Dataset extract:
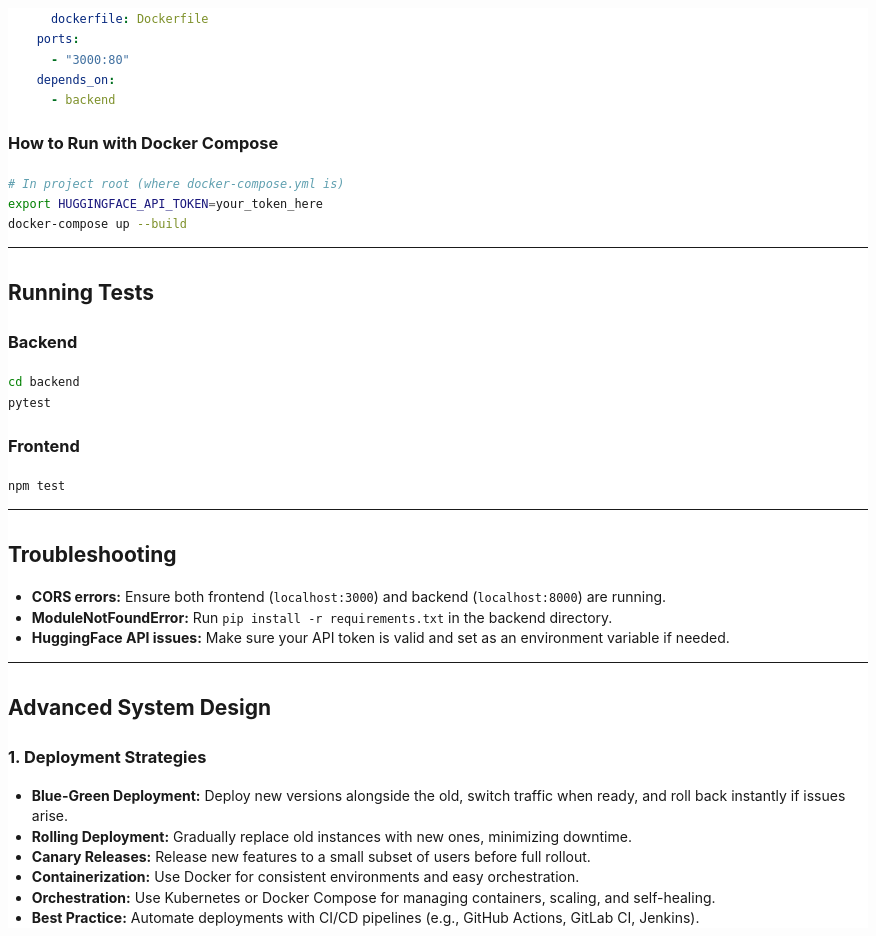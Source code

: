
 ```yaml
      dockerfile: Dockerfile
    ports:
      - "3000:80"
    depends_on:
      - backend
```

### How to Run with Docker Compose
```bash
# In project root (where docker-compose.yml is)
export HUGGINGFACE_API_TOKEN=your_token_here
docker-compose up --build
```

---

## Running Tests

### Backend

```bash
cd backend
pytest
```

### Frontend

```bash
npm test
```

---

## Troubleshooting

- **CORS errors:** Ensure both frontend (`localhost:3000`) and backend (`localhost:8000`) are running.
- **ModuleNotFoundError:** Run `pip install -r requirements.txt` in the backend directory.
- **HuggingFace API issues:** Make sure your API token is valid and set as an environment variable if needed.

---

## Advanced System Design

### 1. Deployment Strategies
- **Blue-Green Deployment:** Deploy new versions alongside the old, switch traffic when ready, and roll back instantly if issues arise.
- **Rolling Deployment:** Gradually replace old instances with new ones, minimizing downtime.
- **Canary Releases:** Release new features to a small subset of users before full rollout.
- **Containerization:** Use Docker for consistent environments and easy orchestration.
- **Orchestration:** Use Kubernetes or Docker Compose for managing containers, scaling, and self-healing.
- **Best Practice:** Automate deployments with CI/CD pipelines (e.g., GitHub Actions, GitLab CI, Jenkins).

Task requirements: Reproduce each line of the records in which "issues" appears.

The answer:
- **HuggingFace API issues:** Make sure your API token is valid and set as an environment variable if needed.
- **Blue-Green Deployment:** Deploy new versions alongside the old, switch traffic when ready, and roll back instantly if issues arise.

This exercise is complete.